Queixa-se de que as pessoas que estavam do seu lado, deixaram de estar e isso deixa-a perplexa e perdida.
Os amigo da mesma idade respondem que é nesta altura que se conhecem os verdadeiros amigos, porque esses estão e estarão sempre do nosso lado.
Mas isso não é verdade. Pois não? Respondo-lhe assim: "Umas pessoas por falta de caráter, outras por ambição ou medo, mudam. Outras não. Mas nem sempre isso tem uma relação connosco. É mais uma atitude genérica."
De facto, uma regra genérica é que as pessoas comuns não são muito corajosas. No estado em que estão as coisas, em termos laborais, essas pessoas não muito corajosas farão o que for melhor para elas, independentemente do que deveriam fazer pelos amigos. Confrontadas com isso, dirão que tiveram medo. E isso colocá-las-á no lugar das vítimas, lugar que os portugueses tanto amam.

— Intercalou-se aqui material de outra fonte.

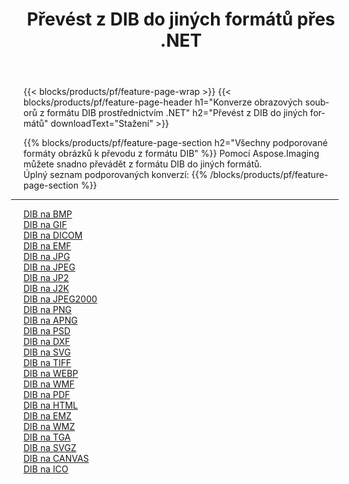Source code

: ﻿---
title: Převést z DIB do jiných formátů přes .NET 
weight: 3920
url: /cs/net/conversion/from/dib 
lang: cs
langdirlevel: 2
locales: zh-hans,ja,it,ru,de,es,fr,nl,id,lt,pl,pt,vi,tr,ko,zh-hant,ar,hi,th,sv,cs,uk,he
description: Pomocí Aspose.Imaging můžete snadno převést z formátu DIB do jiných formátů
---

{{< blocks/products/pf/feature-page-wrap >}}
{{< blocks/products/pf/feature-page-header h1="Konverze obrazových souborů z formátu DIB prostřednictvím .NET" h2="Převést z DIB do jiných formátů" downloadText="Stažení" >}}


{{% blocks/products/pf/feature-page-section  h2="Všechny podporované formáty obrázků k převodu z formátu DIB" %}}
Pomocí Aspose.Imaging můžete snadno převádět z formátu DIB do jiných formátů.
<br/>
Úplný seznam podporovaných konverzí:
{{% /blocks/products/pf/feature-page-section %}}
<div class="container-fluid productfamilypage bg-gray">
    <div class="convertypes bg-gray agp-content section">
        <div class="container">
		<hr style="margin-left:-20px;"/>
		<div class="row other-converters">
		    <div class='col-md-2 other-converter remove-lp remove-rp'><a href="/imaging/cs/net/conversion/dib-to-bmp" >DIB na BMP</a></div><div class='col-md-2 other-converter remove-lp remove-rp'><a href="/imaging/cs/net/conversion/dib-to-gif" >DIB na GIF</a></div><div class='col-md-2 other-converter remove-lp remove-rp'><a href="/imaging/cs/net/conversion/dib-to-dicom" >DIB na DICOM</a></div><div class='col-md-2 other-converter remove-lp remove-rp'><a href="/imaging/cs/net/conversion/dib-to-emf" >DIB na EMF</a></div><div class='col-md-2 other-converter remove-lp remove-rp'><a href="/imaging/cs/net/conversion/dib-to-jpg" >DIB na JPG</a></div><div class='col-md-2 other-converter remove-lp remove-rp'><a href="/imaging/cs/net/conversion/dib-to-jpeg" >DIB na JPEG</a></div><div class='col-md-2 other-converter remove-lp remove-rp'><a href="/imaging/cs/net/conversion/dib-to-jp2" >DIB na JP2</a></div><div class='col-md-2 other-converter remove-lp remove-rp'><a href="/imaging/cs/net/conversion/dib-to-j2k" >DIB na J2K</a></div><div class='col-md-2 other-converter remove-lp remove-rp'><a href="/imaging/cs/net/conversion/dib-to-jpeg2000" >DIB na JPEG2000</a></div><div class='col-md-2 other-converter remove-lp remove-rp'><a href="/imaging/cs/net/conversion/dib-to-png" >DIB na PNG</a></div><div class='col-md-2 other-converter remove-lp remove-rp'><a href="/imaging/cs/net/conversion/dib-to-apng" >DIB na APNG</a></div><div class='col-md-2 other-converter remove-lp remove-rp'><a href="/imaging/cs/net/conversion/dib-to-psd" >DIB na PSD</a></div><div class='col-md-2 other-converter remove-lp remove-rp'><a href="/imaging/cs/net/conversion/dib-to-dxf" >DIB na DXF</a></div><div class='col-md-2 other-converter remove-lp remove-rp'><a href="/imaging/cs/net/conversion/dib-to-svg" >DIB na SVG</a></div><div class='col-md-2 other-converter remove-lp remove-rp'><a href="/imaging/cs/net/conversion/dib-to-tiff" >DIB na TIFF</a></div><div class='col-md-2 other-converter remove-lp remove-rp'><a href="/imaging/cs/net/conversion/dib-to-webp" >DIB na WEBP</a></div><div class='col-md-2 other-converter remove-lp remove-rp'><a href="/imaging/cs/net/conversion/dib-to-wmf" >DIB na WMF</a></div><div class='col-md-2 other-converter remove-lp remove-rp'><a href="/imaging/cs/net/conversion/dib-to-pdf" >DIB na PDF</a></div><div class='col-md-2 other-converter remove-lp remove-rp'><a href="/imaging/cs/net/conversion/dib-to-html" >DIB na HTML</a></div><div class='col-md-2 other-converter remove-lp remove-rp'><a href="/imaging/cs/net/conversion/dib-to-emz" >DIB na EMZ</a></div><div class='col-md-2 other-converter remove-lp remove-rp'><a href="/imaging/cs/net/conversion/dib-to-wmz" >DIB na WMZ</a></div><div class='col-md-2 other-converter remove-lp remove-rp'><a href="/imaging/cs/net/conversion/dib-to-tga" >DIB na TGA</a></div><div class='col-md-2 other-converter remove-lp remove-rp'><a href="/imaging/cs/net/conversion/dib-to-svgz" >DIB na SVGZ</a></div><div class='col-md-2 other-converter remove-lp remove-rp'><a href="/imaging/cs/net/conversion/dib-to-canvas" >DIB na CANVAS</a></div><div class='col-md-2 other-converter remove-lp remove-rp'><a href="/imaging/cs/net/conversion/dib-to-ico" >DIB na ICO</a></div>
                </div>
        </div>
    </div>
</div>
<br/>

Um dia, a Natália Correia disse-me, discutindo comigo e com outras pessoas, o seguinte:
- A menina precisa de estar muito atenta! Ouviu? Muito atenta! Porque a menina não é nada atenta! Ouviu? (pronunciava aténta, abria muito algumas vogais, por ter lutado contra a sua pronúncia açoriana, que as fecha todas).
- Precisa de observar bem as pessoas e estar muito aténta!
- Eu não preciso de estar muito atenta, porque não sou burra!
- Está a chamar-me burra? - Vociferou, de forma atroadora, como costumava fazer quando se zangava.
Fiquei tão aflita com esta pergunta, que respondi em voz baixa:
- Claro que não, por favor! Nunca me passaria pela cabeça chamar-lhe tal coisa. - A voz baixa significava ausência de agressividade e de veemência argumentativa, ao contrário do tom em que tinha proferido a frase "não preciso de estar muito atenta, porque não sou burra!"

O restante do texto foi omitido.